My initial embarrassment was soon replaced by the exhilaration of surviving my fall and the fun of splashing around in the water. When I got back on the board, I felt so much more playful. After all, what’s the worst that could happen? That I go for another swim? Ha! I began to experiment with different stances, moving forward and back, left and right, paddling differently, getting on my knees and standing up again. Now that I had nothing left to fear, I was exploring the possibilities and having FUN!

This morning I recalled this lesson when reading Anita Moorjani’s book, Dying To Be Me: My Journey from Cancer, to Near Death, to True Healing.

Moorjani wrote, “… I instinctively understood that I was dying because of all my fears. I wasn’t expressing my true self because my worries were preventing me from doing so.”
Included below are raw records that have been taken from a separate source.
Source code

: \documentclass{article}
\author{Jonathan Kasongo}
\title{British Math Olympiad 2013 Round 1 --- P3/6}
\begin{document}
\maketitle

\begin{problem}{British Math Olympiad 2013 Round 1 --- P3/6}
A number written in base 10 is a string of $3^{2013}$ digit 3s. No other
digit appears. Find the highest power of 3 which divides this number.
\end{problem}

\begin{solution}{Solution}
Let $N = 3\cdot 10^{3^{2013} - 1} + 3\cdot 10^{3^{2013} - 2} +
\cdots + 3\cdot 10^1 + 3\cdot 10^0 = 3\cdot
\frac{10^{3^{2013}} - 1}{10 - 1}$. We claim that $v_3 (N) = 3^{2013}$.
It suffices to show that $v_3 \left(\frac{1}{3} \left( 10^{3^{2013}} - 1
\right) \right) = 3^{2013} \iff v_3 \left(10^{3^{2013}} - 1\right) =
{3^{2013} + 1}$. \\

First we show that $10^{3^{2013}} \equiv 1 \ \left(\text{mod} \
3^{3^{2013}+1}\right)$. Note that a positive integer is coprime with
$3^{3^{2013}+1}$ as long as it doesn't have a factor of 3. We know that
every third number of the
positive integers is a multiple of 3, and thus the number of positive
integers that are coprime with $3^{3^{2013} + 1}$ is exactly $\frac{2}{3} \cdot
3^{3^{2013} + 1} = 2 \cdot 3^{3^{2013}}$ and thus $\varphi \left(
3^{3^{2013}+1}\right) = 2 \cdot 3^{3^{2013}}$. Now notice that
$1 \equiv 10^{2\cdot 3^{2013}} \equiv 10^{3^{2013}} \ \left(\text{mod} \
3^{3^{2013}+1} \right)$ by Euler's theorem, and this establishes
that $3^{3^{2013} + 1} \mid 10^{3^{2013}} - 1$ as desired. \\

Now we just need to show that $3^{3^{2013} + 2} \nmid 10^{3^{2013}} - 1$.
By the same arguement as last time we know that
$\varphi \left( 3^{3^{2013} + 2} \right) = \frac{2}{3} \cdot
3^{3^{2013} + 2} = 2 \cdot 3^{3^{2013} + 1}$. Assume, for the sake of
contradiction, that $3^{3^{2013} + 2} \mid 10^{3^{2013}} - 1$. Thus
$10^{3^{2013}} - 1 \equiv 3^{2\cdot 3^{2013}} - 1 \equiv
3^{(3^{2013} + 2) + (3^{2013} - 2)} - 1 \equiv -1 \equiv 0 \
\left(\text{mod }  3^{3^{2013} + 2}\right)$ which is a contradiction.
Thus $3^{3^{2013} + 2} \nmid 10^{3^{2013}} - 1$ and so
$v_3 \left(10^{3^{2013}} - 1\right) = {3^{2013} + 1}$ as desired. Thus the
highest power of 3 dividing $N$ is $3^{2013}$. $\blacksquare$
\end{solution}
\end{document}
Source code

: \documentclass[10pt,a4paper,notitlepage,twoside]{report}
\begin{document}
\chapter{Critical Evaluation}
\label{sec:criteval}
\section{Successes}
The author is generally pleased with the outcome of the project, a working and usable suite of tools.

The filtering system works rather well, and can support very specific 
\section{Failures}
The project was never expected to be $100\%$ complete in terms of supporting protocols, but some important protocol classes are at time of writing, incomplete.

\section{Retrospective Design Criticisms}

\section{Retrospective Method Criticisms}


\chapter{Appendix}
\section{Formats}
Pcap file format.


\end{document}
Whether or not our worries and fears manifest in actual physical death — or in the death of our inner, playful child or the death of our dreams — I am now on alert to notice how they impact my freedom to express my true self. I join Anita as she says:

     I know that I–along with everyone else–am a powerful, magnificent, unconditionally loved, and loving force. This energy flows through me, surrounds me, and is indistinguishable from me. It is, in fact, who and what I truly am; trusting in it is simply trusting myself. Allowing it to guide me, protect me, and give me all that’s needed for my ultimate happiness and well-being happens simply by being myself. I need only be the magnificent love that I am and allow events and circumstances in my life to play out in the way that I know is always in my best long-term interest.
      I detach myself from preconceived outcomes and trust that all is well. Being myself allows the wholeness of my unique magnificence to draw me in those directions most beneficial to me and to all others. This is really the only thing I have to do. And within that framework, everything that’s truly mine comes into my life effortlessly, in the most magical and unexpected ways imaginable, demonstrating every day the power and love of who I truly am.

Where in your life might fear and worry hold you back from being your true self? What story can you share with us that will reflect the universal truths that Anita shares? It can be as simple as paddleboarding down the river and enjoying the journey.